Desde o início do mandato, presidente Jair Bolsonaro já demitiu quatro ministros

Esplanada dos Ministérios. Foto: Marcello Casal Jr.

O presidente Jair Bolsonaro (PSL) completa nesta quinta (18) 200 dias de governo. Em seu mandato, Bolsonaro reduziu de 29 para 22 o número de ministérios sob sua gestão. Mudanças ocorreram ainda na junção de algumas pastas, além de mudanças de nome.

Dos nomes escolhidos no início do ano, quatro já sofreram alterações. Aos 48 dias de governo, Gustavo Bebianno foi demitido do cargo de ministro da Secretaria-Geral da Presidência da República. Quem assumiu a cadeira foi o general Floriano Peixoto, que deixou a pasta em junho, sendo substituído por Jorge Oliveira.

Aos 97 dias, Ricardo Vélez deixou a gestão do Ministério da Educação, deixando a posição para Abraham Weintraub. A última troca ocorreu na Secretaria de Governo: em junho, o general Santos Cruz foi demitido e substituído pelo também general Luiz Eduardo Ramos.

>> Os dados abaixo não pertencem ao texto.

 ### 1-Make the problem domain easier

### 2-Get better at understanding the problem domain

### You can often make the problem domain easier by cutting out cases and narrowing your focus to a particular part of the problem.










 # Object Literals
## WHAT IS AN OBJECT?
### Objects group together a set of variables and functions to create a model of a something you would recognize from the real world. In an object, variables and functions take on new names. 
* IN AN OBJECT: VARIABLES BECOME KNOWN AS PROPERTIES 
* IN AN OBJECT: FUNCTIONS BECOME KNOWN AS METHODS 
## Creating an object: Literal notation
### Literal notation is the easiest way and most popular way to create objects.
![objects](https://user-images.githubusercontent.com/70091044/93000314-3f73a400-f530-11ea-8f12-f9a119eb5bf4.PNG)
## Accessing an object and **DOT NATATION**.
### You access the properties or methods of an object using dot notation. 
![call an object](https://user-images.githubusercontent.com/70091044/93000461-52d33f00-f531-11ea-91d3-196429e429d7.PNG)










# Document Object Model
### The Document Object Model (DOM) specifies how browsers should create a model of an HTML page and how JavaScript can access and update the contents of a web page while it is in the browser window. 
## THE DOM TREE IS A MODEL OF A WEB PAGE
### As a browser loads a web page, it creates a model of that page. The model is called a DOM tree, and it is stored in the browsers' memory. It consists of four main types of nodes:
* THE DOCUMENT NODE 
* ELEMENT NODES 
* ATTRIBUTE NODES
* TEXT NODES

Incorporações e mudanças de nome

Ao superministério da Economia, por exemplo, foram incorporados o da Fazenda; do Planejamento; e o da Indústria, Comércio Exterior e Serviços — ganhando parte das funções do extinto Ministério do Trabalho. Outro superministério é o comandado pelo ex-juiz Sérgio Moro: o da Justiça passou a englobar também o da Segurança Pública e outras funções do Ministério do Trabalho.

A pasta da Cidadania, comandada por Osmar Terra, incorporou o Ministério da Cultura; do Desenvolvimento Social; do Esporte; e parte do Trabalho. Os ministérios de Cidades e Integração Nacional foram incorporados ao Ministério do Desenvolvimento Regional.

A pasta de Direitos Humanos ganhou um novo nome: da Mulher, Família e Direitos Humanos. O mesmo aconteceu com o Ministério de Transportes, Portos e Aviação Civil que passou a ser chamado de Ministério da Infraestrutura.